Commentaire • 0
Sur la décision
| Référence : | TJ Bordeaux, ctx protection soc., 27 mars 2026, n° 24/00972 |
|---|---|
| Numéro(s) : | 24/00972 |
| Importance : | Inédit |
| Dispositif : | Fait droit à une partie des demandes du ou des demandeurs sans accorder de délais d'exécution au défendeur |
| Date de dernière mise à jour : | 24 avril 2026 |
| Lire la décision sur le site de la juridiction |
Texte intégral
N° RG 24/00972 – N° Portalis DBX6-W-B7I-Y7LG
88D
N° RG 24/00972 – N° Portalis DBX6-W-B7I-Y7LG
_______________________
27 mars 2026
_______________________
AFFAIRE :
[P] [L], [M] [W]
C/
CAF DES PYRENEES-ATLANTIQUES
_______________________
CCC délivrées
à
Mme [P] [L]
M. [M] [W]
CAF DES PYRENEES-ATLANTIQUES
_______________________
Copie exécutoire délivrée
à
Me Eva LAFORGUE
TRIBUNAL JUDICIAIRE
PÔLE SOCIAL
180 RUE LECOCQ
CS 51029
33077 BORDEAUX CEDEX
Jugement du 27 mars 2026
COMPOSITION DU TRIBUNAL :
lors des débats et du délibéré,
Madame Dorothée BIRRAUX, Juge,
le président statuant seul, avec l’accord des parties présentes, en application de l’article L.218-1 du code de l’organisation judiciaire,
DÉBATS :
À l’audience publique du 15 décembre 2025, assistée de Madame Antéia PANNEQUIN LE GOLVAN, Greffière, et en présence de Madame [D] [R] et Madame [B] [K], Greffières stagiaires,
JUGEMENT :
Pris en application de l’article L.211-16 du Code de l’Organisation Judiciaire, Contradictoire, en premier ressort.
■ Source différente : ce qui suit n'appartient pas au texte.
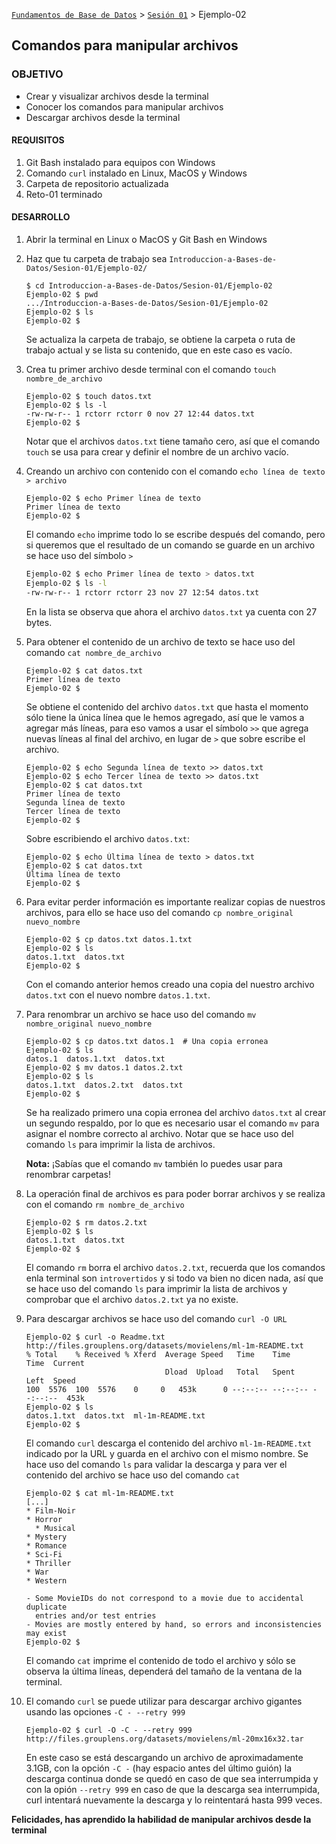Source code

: [`Fundamentos de Base de Datos`](../../Readme.md) > [`Sesión 01`](../Readme.md) > Ejemplo-02
## Comandos para manipular archivos

### OBJETIVO
- Crear y visualizar archivos desde la terminal
- Conocer los comandos para manipular archivos
- Descargar archivos desde la terminal

#### REQUISITOS
1. Git Bash instalado para equipos con Windows
1. Comando `curl` instalado en Linux, MacOS y Windows
1. Carpeta de repositorio actualizada
1. Reto-01 terminado

#### DESARROLLO
1. Abrir la terminal en Linux o MacOS y Git Bash en Windows

1. Haz que tu carpeta de trabajo sea `Introduccion-a-Bases-de-Datos/Sesion-01/Ejemplo-02/`
   ```console
   $ cd Introduccion-a-Bases-de-Datos/Sesion-01/Ejemplo-02
   Ejemplo-02 $ pwd
   .../Introduccion-a-Bases-de-Datos/Sesion-01/Ejemplo-02
   Ejemplo-02 $ ls
   Ejemplo-02 $
   ```
   Se actualiza la carpeta de trabajo, se obtiene la carpeta o ruta de trabajo actual y se lista su contenido, que en este caso es vacío.

1. Crea tu primer archivo desde terminal con el comando `touch nombre_de_archivo`
   ```console
   Ejemplo-02 $ touch datos.txt
   Ejemplo-02 $ ls -l
   -rw-rw-r-- 1 rctorr rctorr 0 nov 27 12:44 datos.txt
   Ejemplo-02 $
   ```
   Notar que el archivos `datos.txt` tiene tamaño cero, así que el comando `touch` se usa para crear y definir el nombre de un archivo vacío.

1. Creando un archivo con contenido con el comando `echo línea de texto > archivo`
   ```console
   Ejemplo-02 $ echo Primer línea de texto
   Primer línea de texto
   Ejemplo-02 $
   ```
   El comando `echo` imprime todo lo se escribe después del comando, pero si queremos que el resultado de un comando se guarde en un archivo se hace uso del símbolo `>`
   ```bash
   Ejemplo-02 $ echo Primer línea de texto > datos.txt
   Ejemplo-02 $ ls -l
   -rw-rw-r-- 1 rctorr rctorr 23 nov 27 12:54 datos.txt
   ```
   En la lista se observa que ahora el archivo `datos.txt` ya cuenta con 27 bytes.

1. Para obtener el contenido de un archivo de texto se hace uso del comando `cat nombre_de_archivo`
   ```console
   Ejemplo-02 $ cat datos.txt
   Primer línea de texto
   Ejemplo-02 $
   ```
   Se obtiene el contenido del archivo `datos.txt` que hasta el momento sólo tiene la única línea que le hemos agregado, así que le vamos a agregar más líneas, para eso vamos a usar el símbolo `>>` que agrega nuevas líneas al final del archivo, en lugar de `>` que sobre escribe el archivo.
   ```console
   Ejemplo-02 $ echo Segunda línea de texto >> datos.txt
   Ejemplo-02 $ echo Tercer línea de texto >> datos.txt
   Ejemplo-02 $ cat datos.txt
   Primer línea de texto
   Segunda línea de texto
   Tercer línea de texto
   Ejemplo-02 $
   ```
   Sobre escribiendo el archivo `datos.txt`:
   ```console
   Ejemplo-02 $ echo Última línea de texto > datos.txt
   Ejemplo-02 $ cat datos.txt
   Última línea de texto
   Ejemplo-02 $
   ```

1. Para evitar perder información es importante realizar copias de nuestros archivos, para ello se hace uso del comando `cp nombre_original nuevo_nombre`
   ```console
   Ejemplo-02 $ cp datos.txt datos.1.txt
   Ejemplo-02 $ ls
   datos.1.txt  datos.txt
   Ejemplo-02 $
   ```
   Con el comando anterior hemos creado una copia del nuestro archivo `datos.txt` con el nuevo nombre `datos.1.txt`.

1. Para renombrar un archivo se hace uso del comando `mv nombre_original nuevo_nombre`
   ```console
   Ejemplo-02 $ cp datos.txt datos.1  # Una copia erronea
   Ejemplo-02 $ ls
   datos.1  datos.1.txt  datos.txt
   Ejemplo-02 $ mv datos.1 datos.2.txt
   Ejemplo-02 $ ls
   datos.1.txt  datos.2.txt  datos.txt
   Ejemplo-02 $

   ```
   Se ha realizado primero una copia erronea del archivo `datos.txt` al crear un segundo respaldo, por lo que es necesario usar el comando `mv` para asignar el nombre correcto al archivo. Notar que se hace uso del comando `ls` para imprimir la lista de archivos.

   __Nota:__ ¡Sabías que el comando `mv` también lo puedes usar para renombrar carpetas!

1. La operación final de archivos es para poder borrar archivos y se realiza con el comando `rm nombre_de_archivo`
   ```console
   Ejemplo-02 $ rm datos.2.txt
   Ejemplo-02 $ ls
   datos.1.txt  datos.txt
   Ejemplo-02 $
   ```
   El comando `rm` borra el archivo `datos.2.txt`, recuerda que los comandos enla terminal son `introvertidos` y si todo va bien no dicen nada, así que se hace uso del comando `ls` para imprimir la lista de archivos y comprobar que el archivo `datos.2.txt` ya no existe.

1. Para descargar archivos se hace uso del comando `curl -O URL`
   ```console
   Ejemplo-02 $ curl -o Readme.txt http://files.grouplens.org/datasets/movielens/ml-1m-README.txt
   % Total    % Received % Xferd  Average Speed   Time    Time     Time  Current
                                  Dload  Upload   Total   Spent    Left  Speed
   100  5576  100  5576    0     0   453k      0 --:--:-- --:--:-- --:--:--  453k
   Ejemplo-02 $ ls
   datos.1.txt  datos.txt  ml-1m-README.txt
   Ejemplo-02 $
   ```
   El comando `curl` descarga el contenido del archivo `ml-1m-README.txt` indicado por la URL y guarda en el archivo con el mismo nombre. Se hace uso del comando `ls` para validar la descarga y para ver el contenido del archivo se hace uso del comando `cat`
   ```console
   Ejemplo-02 $ cat ml-1m-README.txt
   [...]
   * Film-Noir
   * Horror
 	 * Musical
   * Mystery
   * Romance
   * Sci-Fi
   * Thriller
   * War
   * Western

   - Some MovieIDs do not correspond to a movie due to accidental duplicate
     entries and/or test entries
   - Movies are mostly entered by hand, so errors and inconsistencies may exist
   Ejemplo-02 $
   ```
   El comando `cat` imprime el contenido de todo el archivo y sólo se observa la última líneas, dependerá del tamaño de la ventana de la terminal.

1. El comando `curl` se puede utilizar para descargar archivo gigantes usando las opciones `-C - --retry 999`
   ```console
   Ejemplo-02 $ curl -O -C - --retry 999 http://files.grouplens.org/datasets/movielens/ml-20mx16x32.tar
   ```
   En este caso se está descargando un archivo de aproximadamente 3.1GB, con la opción `-C -` (hay espacio antes del último guión) la descarga continua donde se quedó en caso de que sea interrumpida y con la opión `--retry 999` en caso de que la descarga sea interrumpida, curl intentará nuevamente la descarga y lo reintentará hasta 999 veces.

__Felicidades, has aprendido la habilidad de manipular archivos desde la terminal__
Prononcé publiquement par mise à disposition au greffe, les parties en ayant été préalablement avisées dans les conditions prévues à l’article 450 alinéa 2 du Code de Procédure Civile, en présence de Madame Antéia PANNEQUIN LE GOLVAN, Greffier,
ENTRE :
DEMANDEURS :
Madame [P] [L]
née le 05 Octobre 1990 à BRUGES (GIRONDE)
3C Impasse de Bourriche
33460 SOUSSANS
représentée par Me Eva LAFORGUE, avocat au barreau de BAYONNE
Monsieur [M] [W]
né le 03 Mars 1988
3C Impasse de Bourriche
33460 SOUSSANS
représenté par Me Eva LAFORGUE, avocat au barreau de BAYONNE
ET
DÉFENDERESSE :
CAF DES PYRENEES-ATLANTIQUES
10 avenue Maréchal Foch
CS 70602
64106 BAYONNE CEDEX
représentée par Monsieur [I] [S], muni d’un pouvoir spécial
EXPOSÉ DU LITIGE
Par courrier en date du 20 mai 2020, Monsieur [M] [W] s’est vu notifier par la caisse d’allocations familiales (CAF) des Pyrénées Atlantiques un indu d’un montant total de 14 002,70 euros, correspondant à un trop perçu d’allocation aux adultes handicapés pour la période de janvier 2019 à avril 2020, en raison d’une erreur de la caisse d’allocations familiales dans l’enregistrement du RIB de Monsieur [M] [W] comme destinataire de cette allocation.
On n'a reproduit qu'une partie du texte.